• _Provided material_
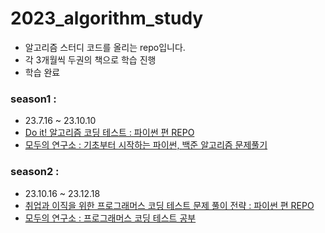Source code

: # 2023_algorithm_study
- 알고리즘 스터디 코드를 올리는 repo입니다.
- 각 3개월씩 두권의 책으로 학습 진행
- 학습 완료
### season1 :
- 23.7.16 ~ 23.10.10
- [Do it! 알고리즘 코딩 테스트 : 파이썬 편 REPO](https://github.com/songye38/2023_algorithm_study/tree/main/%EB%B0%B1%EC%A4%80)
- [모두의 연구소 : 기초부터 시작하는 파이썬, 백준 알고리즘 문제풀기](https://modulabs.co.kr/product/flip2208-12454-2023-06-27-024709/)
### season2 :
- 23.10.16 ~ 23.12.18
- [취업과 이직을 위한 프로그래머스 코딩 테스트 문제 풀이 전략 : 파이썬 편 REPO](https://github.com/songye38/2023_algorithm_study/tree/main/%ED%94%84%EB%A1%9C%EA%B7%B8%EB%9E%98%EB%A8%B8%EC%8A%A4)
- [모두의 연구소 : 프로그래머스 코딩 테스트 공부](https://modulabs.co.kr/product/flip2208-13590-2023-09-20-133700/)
==
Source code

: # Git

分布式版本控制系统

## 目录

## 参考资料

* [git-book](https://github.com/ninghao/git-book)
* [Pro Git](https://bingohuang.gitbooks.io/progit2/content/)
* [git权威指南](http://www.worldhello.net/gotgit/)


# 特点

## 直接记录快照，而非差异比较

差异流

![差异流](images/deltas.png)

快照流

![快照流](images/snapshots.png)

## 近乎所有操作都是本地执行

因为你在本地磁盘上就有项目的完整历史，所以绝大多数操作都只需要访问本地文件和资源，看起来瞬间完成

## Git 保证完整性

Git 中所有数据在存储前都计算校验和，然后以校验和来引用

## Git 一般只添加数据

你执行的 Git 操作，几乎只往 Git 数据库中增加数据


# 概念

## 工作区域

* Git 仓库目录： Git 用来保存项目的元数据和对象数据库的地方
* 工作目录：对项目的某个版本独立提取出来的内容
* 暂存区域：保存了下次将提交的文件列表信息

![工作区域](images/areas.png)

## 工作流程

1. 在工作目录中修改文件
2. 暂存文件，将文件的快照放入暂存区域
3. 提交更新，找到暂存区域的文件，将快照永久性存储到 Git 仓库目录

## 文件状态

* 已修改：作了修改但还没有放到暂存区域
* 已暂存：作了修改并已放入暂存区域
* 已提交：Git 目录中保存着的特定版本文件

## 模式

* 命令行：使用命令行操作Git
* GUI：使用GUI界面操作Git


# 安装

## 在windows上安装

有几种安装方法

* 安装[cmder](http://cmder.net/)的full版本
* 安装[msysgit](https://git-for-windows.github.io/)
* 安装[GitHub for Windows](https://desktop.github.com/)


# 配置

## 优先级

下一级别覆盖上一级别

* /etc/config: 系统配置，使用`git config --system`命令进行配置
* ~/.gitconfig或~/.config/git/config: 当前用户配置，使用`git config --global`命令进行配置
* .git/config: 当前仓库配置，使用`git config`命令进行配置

• _Assignment_
Which of the lines above carry the string "config"? Pick them out and copy them.

• _Exercise output_
* /etc/config: 系统配置，使用`git config --system`命令进行配置
* ~/.gitconfig或~/.config/git/config: 当前用户配置，使用`git config --global`命令进行配置
* .git/config: 当前仓库配置，使用`git config`命令进行配置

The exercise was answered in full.